Where do I Start?
A general rule for creating a database (or a database feature) is to envision the minimum solution needed to satisfy the goal. Keeping it simple applies especially to beginners. If you want to build a system for Tracking Sales Leads, don’t add in building a Customer Service database or Billing System at the same time. Then, once your new application is working well, you can add new features and integrate other business aspects into the design.
Before you start, it is good practice to plan out your development so you can always envision your goals and avoid unnecessary hurdles. Getting your team members involved will also help to define the project as well as increase buy-in to use of a new system.
MS Access database designs should always begin with some simple concepts related to your organization:
1. Define the Goals
What challenge(s) will the database resolve?

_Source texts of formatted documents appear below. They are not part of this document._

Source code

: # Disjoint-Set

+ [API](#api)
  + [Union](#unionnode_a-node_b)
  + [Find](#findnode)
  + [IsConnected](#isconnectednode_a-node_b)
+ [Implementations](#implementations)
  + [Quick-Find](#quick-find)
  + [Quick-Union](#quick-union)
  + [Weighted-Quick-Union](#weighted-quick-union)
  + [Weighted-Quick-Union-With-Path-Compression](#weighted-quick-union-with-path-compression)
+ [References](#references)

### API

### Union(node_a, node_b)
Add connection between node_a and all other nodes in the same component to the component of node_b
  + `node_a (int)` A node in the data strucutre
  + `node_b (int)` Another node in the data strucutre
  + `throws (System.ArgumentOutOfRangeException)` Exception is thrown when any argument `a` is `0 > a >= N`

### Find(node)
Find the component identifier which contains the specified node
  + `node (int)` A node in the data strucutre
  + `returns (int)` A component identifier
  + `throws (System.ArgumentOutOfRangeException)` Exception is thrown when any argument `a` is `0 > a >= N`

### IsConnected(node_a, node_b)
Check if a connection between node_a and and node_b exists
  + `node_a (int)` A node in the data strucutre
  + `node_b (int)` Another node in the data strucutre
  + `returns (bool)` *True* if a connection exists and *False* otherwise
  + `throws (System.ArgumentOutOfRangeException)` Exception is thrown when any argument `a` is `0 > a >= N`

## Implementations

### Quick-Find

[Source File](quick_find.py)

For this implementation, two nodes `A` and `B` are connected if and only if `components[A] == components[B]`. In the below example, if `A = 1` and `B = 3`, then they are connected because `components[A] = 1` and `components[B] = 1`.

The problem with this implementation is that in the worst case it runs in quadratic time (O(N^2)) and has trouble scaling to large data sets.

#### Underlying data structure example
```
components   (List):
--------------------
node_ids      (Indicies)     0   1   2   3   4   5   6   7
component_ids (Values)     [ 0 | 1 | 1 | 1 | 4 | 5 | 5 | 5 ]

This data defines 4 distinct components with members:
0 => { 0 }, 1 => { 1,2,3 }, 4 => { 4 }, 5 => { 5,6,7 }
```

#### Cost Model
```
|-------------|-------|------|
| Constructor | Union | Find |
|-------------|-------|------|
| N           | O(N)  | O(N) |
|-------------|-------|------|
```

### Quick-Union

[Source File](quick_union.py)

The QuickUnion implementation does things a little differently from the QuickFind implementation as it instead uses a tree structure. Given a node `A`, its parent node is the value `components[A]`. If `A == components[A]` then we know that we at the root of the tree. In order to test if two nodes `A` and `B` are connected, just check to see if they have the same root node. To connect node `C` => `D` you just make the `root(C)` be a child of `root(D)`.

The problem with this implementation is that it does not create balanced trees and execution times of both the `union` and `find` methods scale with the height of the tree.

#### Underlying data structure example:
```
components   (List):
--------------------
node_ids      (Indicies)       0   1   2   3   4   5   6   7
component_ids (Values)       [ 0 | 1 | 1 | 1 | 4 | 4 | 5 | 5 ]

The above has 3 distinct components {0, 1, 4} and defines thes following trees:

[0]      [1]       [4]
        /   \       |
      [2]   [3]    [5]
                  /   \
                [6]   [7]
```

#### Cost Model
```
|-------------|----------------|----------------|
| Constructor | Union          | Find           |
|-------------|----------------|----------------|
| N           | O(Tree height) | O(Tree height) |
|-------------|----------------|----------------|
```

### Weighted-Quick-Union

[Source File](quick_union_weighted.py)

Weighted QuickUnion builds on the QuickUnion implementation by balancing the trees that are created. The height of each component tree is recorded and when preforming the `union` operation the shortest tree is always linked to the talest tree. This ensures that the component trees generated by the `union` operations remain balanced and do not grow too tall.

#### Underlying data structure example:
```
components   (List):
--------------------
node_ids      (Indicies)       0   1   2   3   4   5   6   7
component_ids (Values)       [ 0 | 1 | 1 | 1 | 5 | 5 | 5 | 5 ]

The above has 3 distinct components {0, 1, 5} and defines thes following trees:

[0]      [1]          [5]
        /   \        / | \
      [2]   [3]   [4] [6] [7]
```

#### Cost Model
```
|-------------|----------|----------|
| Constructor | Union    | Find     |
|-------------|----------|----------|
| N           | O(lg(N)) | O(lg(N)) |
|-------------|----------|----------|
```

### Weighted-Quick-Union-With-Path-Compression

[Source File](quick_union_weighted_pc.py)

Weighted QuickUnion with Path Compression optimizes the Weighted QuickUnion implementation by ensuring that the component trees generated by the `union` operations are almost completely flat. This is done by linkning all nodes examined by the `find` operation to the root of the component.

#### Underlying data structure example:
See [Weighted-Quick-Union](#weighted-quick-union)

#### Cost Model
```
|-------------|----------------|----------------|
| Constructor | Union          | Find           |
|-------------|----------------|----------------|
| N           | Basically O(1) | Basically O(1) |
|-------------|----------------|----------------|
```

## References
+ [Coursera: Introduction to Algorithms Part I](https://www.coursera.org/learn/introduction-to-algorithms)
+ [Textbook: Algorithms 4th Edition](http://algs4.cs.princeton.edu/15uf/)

- How will the organization benefit? i.e., streamlining process, enforcing strict paths of work, single source recordkeeping
- How will the users benefit? i.e., organized data, quicker retrieval of data, less redundant data entry
- How will the customers benefit? i.e., comprehensive/consistent reporting, faster customer service, better tracking of history
2. Define the Workflows on Paper
- Write down the steps necessary in your ideal workflow. For example, in a system for Tracking Sales Leads, write down the full list of the ideal steps from a sales lead all the way through to closing a sale. There may be exceptions to the ideal path that need to be addressed. It is often a good idea to address these exceptions once the new system is proven to work well for a majority of the cases.
3. Design Tables and Data Fields on paper
- Tables are the building blocks of the database and should include all the data you are hoping to manage in your new system. Typically, all the data points that are included in your forms and reports will be represented in a field within a table. In a Sales Lead Tracking database, you might include tables and fields such as:
- Organization – Including Organization Name, Address, Address2, City, State, Zip, Phone, etc.

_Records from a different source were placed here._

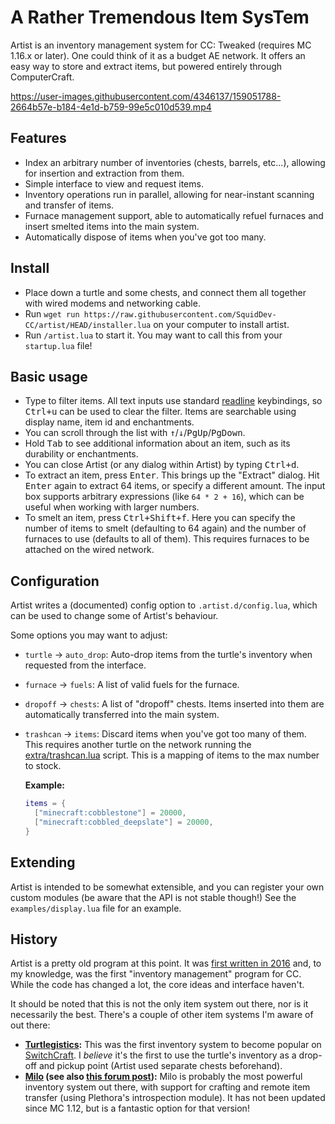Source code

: # A Rather Tremendous Item SysTem
Artist is an inventory management system for CC: Tweaked (requires MC 1.16.x or later). One could think of it as a
budget AE network. It offers an easy way to store and extract items, but powered entirely through ComputerCraft.

https://user-images.githubusercontent.com/4346137/159051788-2664b57e-b184-4e1d-b759-99e5c010d539.mp4

## Features
 - Index an arbitrary number of inventories (chests, barrels, etc...), allowing for insertion and extraction from them.
 - Simple interface to view and request items.
 - Inventory operations run in parallel, allowing for near-instant scanning and transfer of items.
 - Furnace management support, able to automatically refuel furnaces and insert smelted items into the main system.
 - Automatically dispose of items when you've got too many.

## Install
 - Place down a turtle and some chests, and connect them all together with wired modems and networking cable.
 - Run `wget run https://raw.githubusercontent.com/SquidDev-CC/artist/HEAD/installer.lua` on your computer to install artist.
 - Run `/artist.lua` to start it. You may want to call this from your `startup.lua` file!

## Basic usage
 - Type to filter items. All text inputs use standard [readline] keybindings, so <kbd>Ctrl+u</kbd> can be used to clear
   the filter. Items are searchable using display name, item id and enchantments.
 - You can scroll through the list with <kbd>↑</kbd>/<kbd>↓</kbd>/<kbd>PgUp</kbd>/<kbd>PgDown</kbd>.
 - Hold <kbd>Tab</kbd> to see additional information about an item, such as its durability or enchantments.
 - You can close Artist (or any dialog within Artist) by typing <kbd>Ctrl+d</kbd>.
 - To extract an item, press <kbd>Enter</kbd>. This brings up the "Extract" dialog. Hit <kbd>Enter</kbd> again to
   extract 64 items, or specify a different amount. The input box supports arbitrary expressions (like `64 * 2 + 16`),
   which can be useful when working with larger numbers.
 - To smelt an item, press <kbd>Ctrl+Shift+f</kbd>. Here you can specify the number of items to smelt (defaulting to 64
   again) and the number of furnaces to use (defaults to all of them). This requires furnaces to be attached on the
   wired network.

## Configuration
Artist writes a (documented) config option to `.artist.d/config.lua`, which can be used to change some of Artist's
behaviour.

Some options you may want to adjust:

 - `turtle` → `auto_drop`: Auto-drop items from the turtle's inventory when requested from the interface.
 - `furnace` → `fuels`: A list of valid fuels for the furnace.
 - `dropoff` → `chests`: A list of "dropoff" chests. Items inserted into them are automatically transferred into the
   main system.
 - `trashcan` → `items`: Discard items when you've got too many of them. This requires another turtle on the network
   running the [extra/trashcan.lua](extra/trashcan.lua) script. This is a mapping of items to the max number to stock.

   **Example:**
    ```lua
    items = {
      ["minecraft:cobblestone"] = 20000,
      ["minecraft:cobbled_deepslate"] = 20000,
    }
    ```

## Extending
Artist is intended to be somewhat extensible, and you can register your own custom modules (be aware that the API is not
stable though!) See the `examples/display.lua` file for an example.

## History
Artist is a pretty old program at this point. It was [first written in 2016][forum post] and, to my knowledge, was the
first "inventory management" program for CC. While the code has changed a lot, the core ideas and interface haven't.

It should be noted that this is not the only item system out there, nor is it necessarily the best. There's a couple of
other item systems I'm aware of out there:

 - **[Turtlegistics]:** This was the first inventory system to become popular on [SwitchCraft]. I _believe_ it's the
   first to use the turtle's inventory as a drop-off and pickup point (Artist used separate chests beforehand).
 - **[Milo] (see also [this forum post][milo forum]):** Milo is probably the most powerful inventory system out there,
   with support for crafting and remote item transfer (using Plethora's introspection module). It has not been updated
   since MC 1.12, but is a fantastic option for that version!

[forum post]: http://www.computercraft.info/forums2/index.php?/topic/27321-mc-189-1122-plethora/page__view__findpost__p__262475 "Artist on the ComputerCraft forums"
[turtlegistics]: https://github.com/apemanzilla/turtlegistics "Tutlegistics on GitHub"
[milo]: https://github.com/kepler155c/opus-apps/tree/develop-1.8/milo
[milo forum]: http://www.computercraft.info/forums2/index.php?/topic/29761-milo-crafting-and-inventory-system/
[switchcraft]: https://switchcraft.pw "The SwitchCraft Minecraft server"
[readline]: https://en.wikipedia.org/wiki/GNU_Readline "GNU Readline - Wikipedia"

- Contact – Including First Name, Last Name, Phone, Email, etc.
- Lead Source – Including Source Name, etc.
- Lead Status – Including Status, etc.
- Lead Details – Date of Lead, Product or Service of Interest, Notes, etc.
- Team Member – Initials, First Name, Last Name, etc.
4. Design Forms and Reports on Paper
- Your forms and reports are going to be your gateways to putting data into the system, managing the data that is in the system and pulling data out of the system. Gather all the applicable forms and reports that you already use or sketch up the ones you will need. Ensure that all your essential data is captured on these documents.